Amerykańska stajnia potwierdziła w piątek, że Esteban Gutiérrez zostanie drugim zawodnikiem wchodzącego w przyszłym sezonie zespołu do Formuły 1.
Gutiérrez dołączy do Haas F1 Team po przejściu z Ferrari, gdzie w obecnym sezonie pełnił rolę kierowcy rezerwowego. Będzie on partnerem Romain Grosjeana, który już wcześniej został ogłoszony reprezentantem tej ekipy.
24-letni Meksykanin, który w samochodzie Ferrari miał okazję zasiąść jedynie podczas testów w Hiszpanii i Austrii, zadebiutował w Formule 1 w 2013 roku. Ze szwajcarskim zespołem spędził dwa sezony, po czym stracił on fotel kierowcy wyścigowego po bezpunktowej ubiegłorocznej rywalizacji. Pełnienie roli kierowcy rezerwowego stajni z Maranello sprawiła, że Gutiérrez stał się głównym kandydatem do zasilenia składu amerykańskiego zespołu. Z posadą kierowcy w tej ekipie łączeni byli także Jean-Éric Vergne oraz Kevin Magnussen, jednak potwierdzenie Meksykanina oznacza, że wspomniana dwójka musi szukać miejsca gdzieś indziej.

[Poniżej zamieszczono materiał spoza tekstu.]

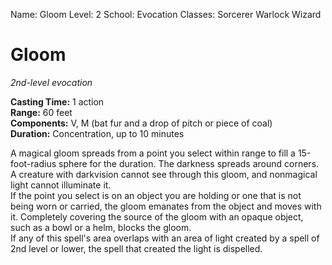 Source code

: Name: Gloom
Level: 2
School: Evocation
Classes: Sorcerer
         Warlock
         Wizard

# Gloom 
_2nd-level evocation_ 

**Casting Time:** 1 action    
**Range:** 60 feet    
**Components:** V, M (bat fur and a drop of pitch or piece of coal)    
**Duration:** Concentration, up to 10 minutes 

A magical gloom spreads from a point you select within range to fill a 15-foot-radius sphere for the duration. The darkness spreads around corners. A creature with darkvision cannot see through this gloom, and nonmagical light cannot illuminate it.    
If the point you select is on an object you are holding or one that is not being worn or carried, the gloom emanates from the object and moves with it. Completely covering the source of the gloom with an opaque object, such as a bowl or a helm, blocks the gloom.    
If any of this spell's area overlaps with an area of light created by a spell of 2nd level or lower, the spell that created the light is dispelled. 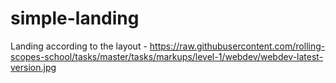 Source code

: # simple-landing
Landing according to the layout - https://raw.githubusercontent.com/rolling-scopes-school/tasks/master/tasks/markups/level-1/webdev/webdev-latest-version.jpg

Jak dotąd najlepszym wynikiem Gutiérreza w Formule 1 to siódme miejsce zdobyte podczas wyścigu o Grand Prix Japonii w sezonie 2013.
„Poznałem Estebana dzięki naszej współpracy z Ferrari, a patrząc na to, jaki sukces musiał osiągnąć, by pełnić taką rolę w Ferrari stało si jasne, że jest on doskonałym wyborem dla naszego zespołu”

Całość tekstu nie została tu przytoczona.